• Dataset entries:
⟨
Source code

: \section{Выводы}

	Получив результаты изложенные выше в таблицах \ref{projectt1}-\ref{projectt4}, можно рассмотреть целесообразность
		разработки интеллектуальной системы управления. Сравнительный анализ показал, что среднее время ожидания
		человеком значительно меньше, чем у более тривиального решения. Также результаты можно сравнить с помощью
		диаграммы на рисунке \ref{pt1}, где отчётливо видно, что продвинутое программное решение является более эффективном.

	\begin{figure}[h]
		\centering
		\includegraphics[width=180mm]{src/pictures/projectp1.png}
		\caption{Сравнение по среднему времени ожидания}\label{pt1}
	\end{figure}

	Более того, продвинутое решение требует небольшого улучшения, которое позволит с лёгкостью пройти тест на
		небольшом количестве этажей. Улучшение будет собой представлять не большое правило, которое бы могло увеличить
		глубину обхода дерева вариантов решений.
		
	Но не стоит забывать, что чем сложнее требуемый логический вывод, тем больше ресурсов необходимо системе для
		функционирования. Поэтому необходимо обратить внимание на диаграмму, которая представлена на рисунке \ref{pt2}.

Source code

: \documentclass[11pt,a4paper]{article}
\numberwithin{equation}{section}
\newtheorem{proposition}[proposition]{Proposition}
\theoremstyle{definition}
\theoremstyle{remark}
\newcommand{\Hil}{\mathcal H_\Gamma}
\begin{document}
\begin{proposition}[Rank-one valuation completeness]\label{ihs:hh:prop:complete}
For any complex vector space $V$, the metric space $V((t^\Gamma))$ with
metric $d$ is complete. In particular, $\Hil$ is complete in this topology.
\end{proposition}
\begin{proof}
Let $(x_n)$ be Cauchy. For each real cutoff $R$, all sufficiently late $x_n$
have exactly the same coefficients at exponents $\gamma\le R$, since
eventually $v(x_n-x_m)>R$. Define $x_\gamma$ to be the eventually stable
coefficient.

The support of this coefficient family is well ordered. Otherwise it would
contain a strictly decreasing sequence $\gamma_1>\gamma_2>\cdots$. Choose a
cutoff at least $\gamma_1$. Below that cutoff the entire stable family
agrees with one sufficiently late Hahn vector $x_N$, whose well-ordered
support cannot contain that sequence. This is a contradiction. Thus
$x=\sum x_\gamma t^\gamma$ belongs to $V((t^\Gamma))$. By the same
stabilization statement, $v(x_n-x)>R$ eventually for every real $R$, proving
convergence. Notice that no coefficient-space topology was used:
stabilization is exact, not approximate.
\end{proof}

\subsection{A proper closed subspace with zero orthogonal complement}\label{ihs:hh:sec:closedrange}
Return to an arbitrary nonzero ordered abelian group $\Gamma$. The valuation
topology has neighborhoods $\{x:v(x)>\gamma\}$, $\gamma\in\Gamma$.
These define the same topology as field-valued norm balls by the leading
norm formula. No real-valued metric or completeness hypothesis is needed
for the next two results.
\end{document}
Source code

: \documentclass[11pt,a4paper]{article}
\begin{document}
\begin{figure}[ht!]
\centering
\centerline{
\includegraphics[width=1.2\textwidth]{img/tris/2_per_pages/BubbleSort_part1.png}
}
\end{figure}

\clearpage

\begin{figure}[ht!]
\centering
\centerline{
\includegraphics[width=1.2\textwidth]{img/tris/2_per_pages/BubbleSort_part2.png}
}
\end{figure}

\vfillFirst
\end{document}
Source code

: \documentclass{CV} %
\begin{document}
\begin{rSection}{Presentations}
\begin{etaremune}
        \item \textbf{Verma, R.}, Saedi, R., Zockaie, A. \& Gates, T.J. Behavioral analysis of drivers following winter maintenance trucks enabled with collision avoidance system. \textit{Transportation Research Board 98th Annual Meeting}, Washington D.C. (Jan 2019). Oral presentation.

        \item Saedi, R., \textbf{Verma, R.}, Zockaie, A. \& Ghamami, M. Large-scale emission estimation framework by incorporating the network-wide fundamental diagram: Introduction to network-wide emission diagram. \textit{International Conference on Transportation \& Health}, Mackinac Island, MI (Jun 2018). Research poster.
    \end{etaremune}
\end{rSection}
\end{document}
⟩
Write out every entry verbatim.

Source code

: \section{Выводы}

	Получив результаты изложенные выше в таблицах \ref{projectt1}-\ref{projectt4}, можно рассмотреть целесообразность
		разработки интеллектуальной системы управления. Сравнительный анализ показал, что среднее время ожидания
		человеком значительно меньше, чем у более тривиального решения. Также результаты можно сравнить с помощью
		диаграммы на рисунке \ref{pt1}, где отчётливо видно, что продвинутое программное решение является более эффективном.

	\begin{figure}[h]
		\centering
		\includegraphics[width=180mm]{src/pictures/projectp1.png}
		\caption{Сравнение по среднему времени ожидания}\label{pt1}
	\end{figure}

	Более того, продвинутое решение требует небольшого улучшения, которое позволит с лёгкостью пройти тест на
		небольшом количестве этажей. Улучшение будет собой представлять не большое правило, которое бы могло увеличить
		глубину обхода дерева вариантов решений.
		
	Но не стоит забывать, что чем сложнее требуемый логический вывод, тем больше ресурсов необходимо системе для
		функционирования. Поэтому необходимо обратить внимание на диаграмму, которая представлена на рисунке \ref{pt2}.

Source code

: \documentclass[11pt,a4paper]{article}
\numberwithin{equation}{section}
\newtheorem{proposition}[proposition]{Proposition}
\theoremstyle{definition}
\theoremstyle{remark}
\newcommand{\Hil}{\mathcal H_\Gamma}
\begin{document}
\begin{proposition}[Rank-one valuation completeness]\label{ihs:hh:prop:complete}
For any complex vector space $V$, the metric space $V((t^\Gamma))$ with
metric $d$ is complete. In particular, $\Hil$ is complete in this topology.
\end{proposition}
\begin{proof}
Let $(x_n)$ be Cauchy. For each real cutoff $R$, all sufficiently late $x_n$
have exactly the same coefficients at exponents $\gamma\le R$, since
eventually $v(x_n-x_m)>R$. Define $x_\gamma$ to be the eventually stable
coefficient.

The support of this coefficient family is well ordered. Otherwise it would
contain a strictly decreasing sequence $\gamma_1>\gamma_2>\cdots$. Choose a
cutoff at least $\gamma_1$. Below that cutoff the entire stable family
agrees with one sufficiently late Hahn vector $x_N$, whose well-ordered
support cannot contain that sequence. This is a contradiction. Thus
$x=\sum x_\gamma t^\gamma$ belongs to $V((t^\Gamma))$. By the same
stabilization statement, $v(x_n-x)>R$ eventually for every real $R$, proving
convergence. Notice that no coefficient-space topology was used:
stabilization is exact, not approximate.
\end{proof}

\subsection{A proper closed subspace with zero orthogonal complement}\label{ihs:hh:sec:closedrange}
Return to an arbitrary nonzero ordered abelian group $\Gamma$. The valuation
topology has neighborhoods $\{x:v(x)>\gamma\}$, $\gamma\in\Gamma$.
These define the same topology as field-valued norm balls by the leading
norm formula. No real-valued metric or completeness hypothesis is needed
for the next two results.
\end{document}
Source code

: \documentclass[11pt,a4paper]{article}
\begin{document}
\begin{figure}[ht!]
\centering
\centerline{
\includegraphics[width=1.2\textwidth]{img/tris/2_per_pages/BubbleSort_part1.png}
}
\end{figure}

\clearpage

\begin{figure}[ht!]
\centering
\centerline{
\includegraphics[width=1.2\textwidth]{img/tris/2_per_pages/BubbleSort_part2.png}
}
\end{figure}

\vfillFirst
\end{document}
Source code

: \documentclass{CV} %
\begin{document}
\begin{rSection}{Presentations}
\begin{etaremune}
        \item \textbf{Verma, R.}, Saedi, R., Zockaie, A. \& Gates, T.J. Behavioral analysis of drivers following winter maintenance trucks enabled with collision avoidance system. \textit{Transportation Research Board 98th Annual Meeting}, Washington D.C. (Jan 2019). Oral presentation.

        \item Saedi, R., \textbf{Verma, R.}, Zockaie, A. \& Ghamami, M. Large-scale emission estimation framework by incorporating the network-wide fundamental diagram: Introduction to network-wide emission diagram. \textit{International Conference on Transportation \& Health}, Mackinac Island, MI (Jun 2018). Research poster.
    \end{etaremune}
\end{rSection}
\end{document}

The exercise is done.